To configure the use of Ollama models you don't usually need a valid API KEY but you will have to specify:

  • a base API URL if Ollama is not running on the same machine as Brevia.
  • a model from the Ollama model library

Embeddings

The basic configuration is as follows:

EMBEDDINGS='{"_type": "langchain_ollama.embeddings.OllamaEmbeddings" , "model": "nomic-embed-text"}'

Key variables you can add to this configuration include:

  • model: the name of Ollama model to use (string)
  • base_url: base url the model is hosted under, defaults to http://127.0.0.1:11434

For additional configuration options, refer to the LangChain API reference.

Conversational LLM

Conversational LLMs are configured using the variables QA_COMPLETION_LLM and QA_FOLLOWUP_LLM or SUMMARIZE_LLM for summarization and analysis that use the same JSON format.

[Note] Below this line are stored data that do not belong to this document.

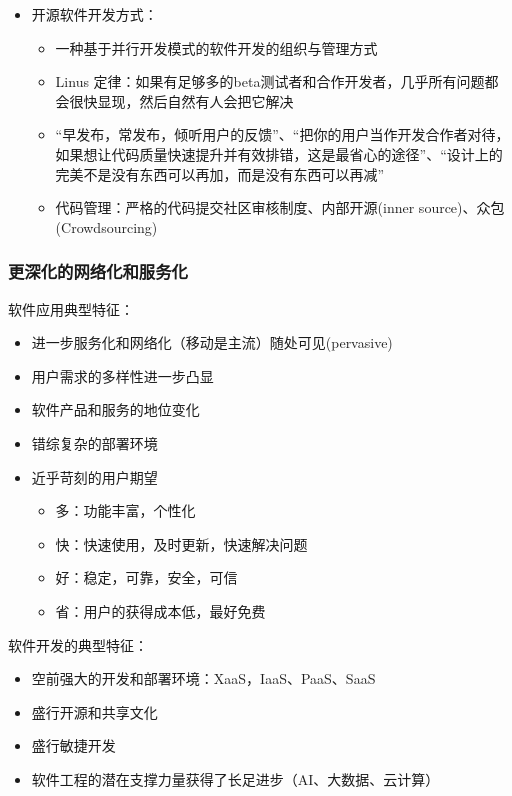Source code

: \begin{itemize}
    \item 开源软件开发方式：
    \begin{itemize}
        \item 一种基于并行开发模式的软件开发的组织与管理方式
        \item Linus 定律：如果有足够多的beta测试者和合作开发者，几乎所有问题都会很快显现，然后自然有人会把它解决
        \item “早发布，常发布，倾听用户的反馈”、“把你的用户当作开发合作者对待，如果想让代码质量快速提升并有效排错，这是最省心的途径”、“设计上的完美不是没有东西可以再加，而是没有东西可以再减”
        \item 代码管理：严格的代码提交社区审核制度、内部开源(inner source)、众包(Crowdsourcing)
    \end{itemize}
\end{itemize}

\subsubsection{更深化的网络化和服务化}
软件应用典型特征：
\begin{itemize}
    \item 进一步服务化和网络化（移动是主流）随处可见(pervasive)
    \item 用户需求的多样性进一步凸显
    \item 软件产品和服务的地位变化
    \item 错综复杂的部署环境
    \item 近乎苛刻的用户期望
    \vspace{-0.8em}
    \begin{multicols}{2}
        \begin{itemize}
            \item 多：功能丰富，个性化
            \item 快：快速使用，及时更新，快速解决问题
            \item 好：稳定，可靠，安全，可信
            \item 省：用户的获得成本低，最好免费
        \end{itemize}
    \end{multicols}
    \vspace{-1em}
\end{itemize}

软件开发的典型特征：
\begin{itemize}
    \item 空前强大的开发和部署环境：XaaS，IaaS、PaaS、SaaS
    \item 盛行开源和共享文化
    \item 盛行敏捷开发
    \item 软件工程的潜在支撑力量获得了长足进步（AI、大数据、云计算）
\end{itemize}

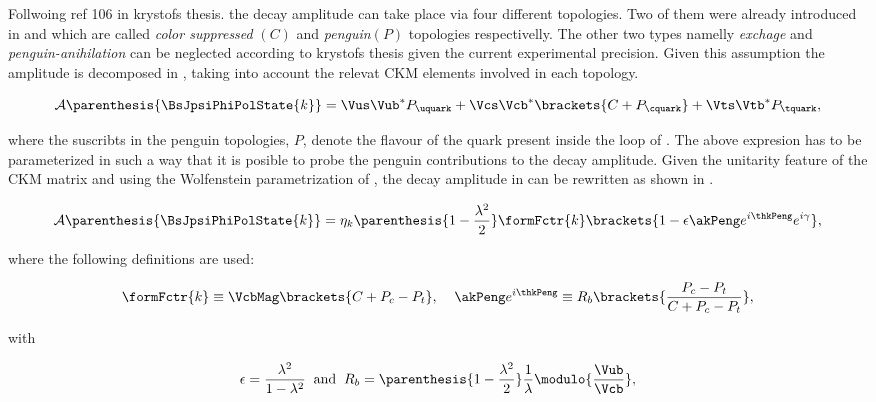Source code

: 


Follwoing {\color{red} ref 106 in krystofs thesis.} the \BsJpsiPhi decay amplitude can take place via four different topologies.
Two of them were already introduced in  and  which are called {\it color suppressed }$(C)$ and {\it penguin}$(P)$
topologies respectivelly. The other two types namelly {\it exchage} and {\it penguin-anihilation} can be neglected according to {\color{red} krystofs thesis}
given the current experimental precision. Given this assumption the \BsJpsiPhi amplitude is decomposed in , taking into account the
relevat CKM elements involved in each topology.

\begin{equation}
\mathcal{A} \parenthesis{\BsJpsiPhiPolState{k}} = \Vus\Vub^*P_{\uquark} + \Vcs\Vcb^*\brackets{C +P_{\cquark}} + \Vts\Vtb^*P_{\tquark},
 \label{bsjpsiphi_amp}
\end{equation}

\noindent where the suscribts in the penguin topologies, $P$, denote the flavour of the quark present inside the loop of .
The above expresion has to be parameterized in such a way that it is posible to probe the penguin contributions to
the \BsJpsiPhi decay amplitude. Given the unitarity feature of the CKM matrix and using the Wolfenstein parametrization of ,
the decay amplitude in  can be rewritten as shown in .

\begin{equation}
  \mathcal{A} \parenthesis{\BsJpsiPhiPolState{k}} = \eta_k  \parenthesis{1-\frac{\lambda^2}{2}} \formFctr{k} \brackets{ 1 - \epsilon \akPeng e^{i\thkPeng} e^{i\gamma} },
 \label{bsjpsiphi_amp_param}
\end{equation}

\noindent where the following definitions are used:

\begin{equation}
  \formFctr{k} \equiv \VcbMag \brackets{C + P_c - P_t}, \;\;\;\; \akPeng e^{i\thkPeng} \equiv R_b \brackets{ \frac{P_c - P_t}{C + P_c - P_t} },
  \label{bsjpsiphi_amp_param_defs}
\end{equation}

\noindent with

\begin{equation}
  \epsilon = \frac{\lambda^2}{1-\lambda^2} \;\;\text{and} \;\;  R_b = \parenthesis{1-\frac{\lambda^2}{2}} \frac{1}{\lambda} \modulo{\frac{\Vub}{\Vcb}},
  \label{bsjpsiphi_amp_param_defs_II}
\end{equation}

An example JSON configuration using Meta's Llama 3.2 might look like this:

{"_type": "langchain_ollama.chat_models.ChatOllama", "model": "llama3.2",
"base_url":"http://localhost:11434", "temperature": 0}

The primary variables you can add to this configuration include:

  • model: name of the Ollama model to use (string)
  • base_url: base url the model is hosted under, defaults to http://127.0.0.1:11434
  • temperature: sampling temperature, ranges from 0.0 to 1.0. (float)
  • num_predict: max number of tokens to generate (int)

For further configuration options, refer to the LangChain API reference.